# TASK DIRECTIONS
Copy all lines below that use the word "await".

+---+

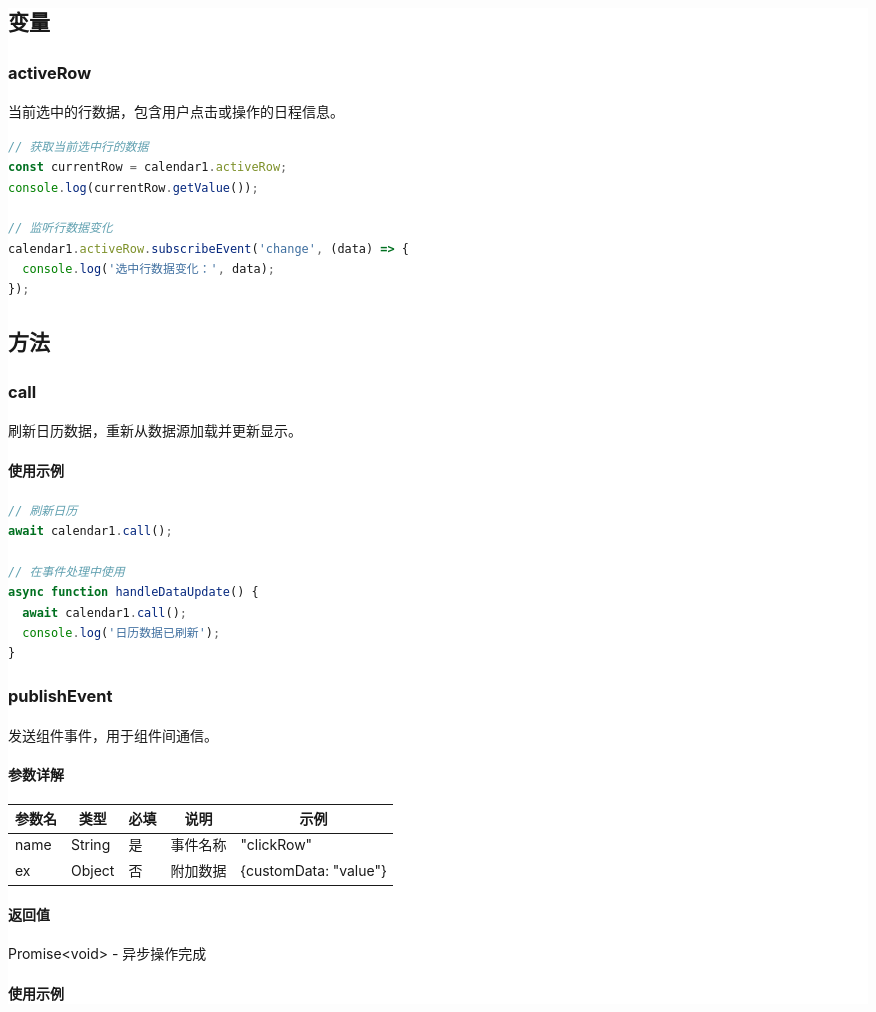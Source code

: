 ## 变量

### activeRow

当前选中的行数据，包含用户点击或操作的日程信息。

```typescript title="activeRow使用示例"
// 获取当前选中行的数据
const currentRow = calendar1.activeRow;
console.log(currentRow.getValue());

// 监听行数据变化
calendar1.activeRow.subscribeEvent('change', (data) => {
  console.log('选中行数据变化：', data);
});
```

## 方法

### call

刷新日历数据，重新从数据源加载并更新显示。

#### 使用示例

```typescript title="刷新日历数据"
// 刷新日历
await calendar1.call();

// 在事件处理中使用
async function handleDataUpdate() {
  await calendar1.call();
  console.log('日历数据已刷新');
}
```

### publishEvent

发送组件事件，用于组件间通信。

#### 参数详解

| 参数名 | 类型 | 必填 | 说明 | 示例 |
|--------|------|------|------|------|
| name | String | 是 | 事件名称 | "clickRow" |
| ex | Object | 否 | 附加数据 | \{customData: "value"\} |

#### 返回值

Promise\<void\> - 异步操作完成

#### 使用示例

+---+

# RESULT FOR THIS TASK
await calendar1.call();
  await calendar1.call();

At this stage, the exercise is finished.